Sponsor Rep. Gerald Connolly, D-Va., similarly said that passage of the raise would “reaffirm our conviction that public servants – civilian and military alike – deserve better than the shutdowns, furloughs, and pay freezes.”

Just as the House prepared to vote, companion legislation was offered in the Senate by Maryland Democrats Chris Van Hollen, who said the higher figure is justified “in light of the added costs imposed on federal workers by the shutdown,” and Ben Cardin, who said it “would be a helpful measure in restoring faith in a system that left them in financial limbo for a record 35 days.”

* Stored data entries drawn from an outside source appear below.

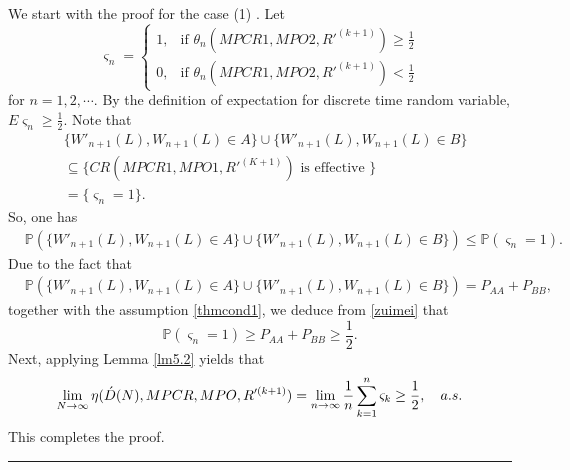 \documentclass[11pt]{article}
\newcommand{\fin}{\hspace*{\fill}\rule{0.3em}{1ex}}
\newenvironment{proof}{{\bf \noindent Proof.}}{\fin}
\numberwithin{equation}{section}
\begin{document}
\begin{proof}
We start with the proof for the case (1) . Let
\begin{equation}
\varsigma_n=
\begin{cases}
1, & \text{if } \theta_n(MPCR1,MPO2,R'^{(k+1)}) \geq \frac{1}{2} \\
0,  & \text{if } \theta_n(MPCR1,MPO2,R'^{(k+1)}) < \frac{1}{2}
\end{cases}
\end{equation}
for $n=1,2,\cdots$. By the definition of expectation for discrete time random variable, $E\varsigma_n\ge\frac{1}{2}$.
Note that 
\begin{equation*}
\begin{split}
&\{W'_{n+1}(L),W_{n+1}(L)\in A\}\cup \{W'_{n+1}(L),W_{n+1}(L)\in B\}\\
&\subseteq\{CR(MPCR1, MPO1,R'^{(K+1)})  \mbox{ is effective }\}\\
&=\{\varsigma_n=1\}.
\end{split}
\end{equation*}
So, one has 
\begin{equation}\label{zuimei}
\begin{split}
&\mathbb{P}(\{W'_{n+1}(L),W_{n+1}(L)\in A\}\cup \{W'_{n+1}(L),W_{n+1}(L)\in B\})
\le \mathbb{P}(\varsigma_n=1).
\end{split}
\end{equation}
Due to the fact that 
\begin{equation*}
\begin{split}
&\mathbb{P}(\{W'_{n+1}(L),W_{n+1}(L)\in A\}\cup \{W'_{n+1}(L),W_{n+1}(L)\in B\})
=P_{AA}+P_{BB},
\end{split}
\end{equation*}
together with the assumption \eqref{thmcond1}, we deduce from \eqref{zuimei} that 
\begin{equation*}
\mathbb{P}(\varsigma_n=1)\geq P_{AA}+P_{BB}\geq\frac{1}{2}.
\end{equation*}
Next, applying Lemma \ref{lm5.2} yields that 
\begin{equation*}
\lim_{N\rightarrow \infty} \eta (\\\acute{D}(N),MPCR,MPO,R'^{(k+1)})=\lim_{n\rightarrow \infty}\frac{1}{n} \sum_{k=1}^n \varsigma_k\geq \frac{1}{2}, \quad a.s.
\end{equation*}
This completes the proof.


\end{proof}
\end{document}
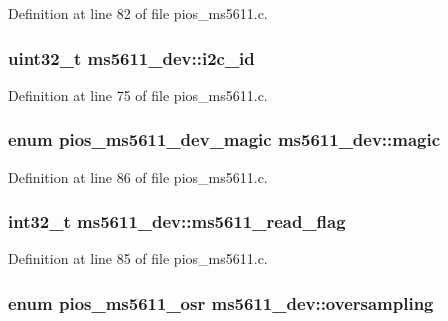 \-Definition at line 82 of file pios\-\_\-ms5611.\-c.

\hypertarget{structms5611__dev_a6a0abf07d8e11d823c152aed1a7cbf76}{
\subsubsection[{i2c\-\_\-id}]{\setlength{\rightskip}{0pt plus 5cm}uint32\-\_\-t {\bf ms5611\-\_\-dev\-::i2c\-\_\-id}}}\label{structms5611__dev_a6a0abf07d8e11d823c152aed1a7cbf76}


\-Definition at line 75 of file pios\-\_\-ms5611.\-c.

\hypertarget{structms5611__dev_af378d71dd80bc5c444c6a3516036664f}{
\subsubsection[{magic}]{\setlength{\rightskip}{0pt plus 5cm}enum {\bf pios\-\_\-ms5611\-\_\-dev\-\_\-magic} {\bf ms5611\-\_\-dev\-::magic}}}\label{structms5611__dev_af378d71dd80bc5c444c6a3516036664f}


\-Definition at line 86 of file pios\-\_\-ms5611.\-c.

\hypertarget{structms5611__dev_a207a039805c1ce6f2751655e7d5f7301}{
\subsubsection[{ms5611\-\_\-read\-\_\-flag}]{\setlength{\rightskip}{0pt plus 5cm}int32\-\_\-t {\bf ms5611\-\_\-dev\-::ms5611\-\_\-read\-\_\-flag}}}\label{structms5611__dev_a207a039805c1ce6f2751655e7d5f7301}


\-Definition at line 85 of file pios\-\_\-ms5611.\-c.

\hypertarget{structms5611__dev_a0283041db42336e9ebe601eba710bdb3}{
\subsubsection[{oversampling}]{\setlength{\rightskip}{0pt plus 5cm}enum {\bf pios\-\_\-ms5611\-\_\-osr} {\bf ms5611\-\_\-dev\-::oversampling}}}\label{structms5611__dev_a0283041db42336e9ebe601eba710bdb3}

Boosting the amount from the 1.9 percent that has been under consideration for months as an alternative to President Trump’s favored pay freeze—which took effect by default when Congress did not legislate a figure by the end of 2018 but still can be overturned—also in effect would reinstate the practice of “pay parity” with military personnel, who received a 2.6 percent increase as of the start of this year under a defense budget bill. Pay parity had been a common practice for many years, although it has largely been abandoned in more recent years.

Although the 2.6 percent figure is being considered as a stand-alone bill, a raise most likely would be enacted as part of the final general government spending bill covering the remainder of this fiscal year. Such a bill probably won’t reach voting until some longer-term agreement on the budget is reached. The House vote would put that chamber on record as favoring that amount in that bill.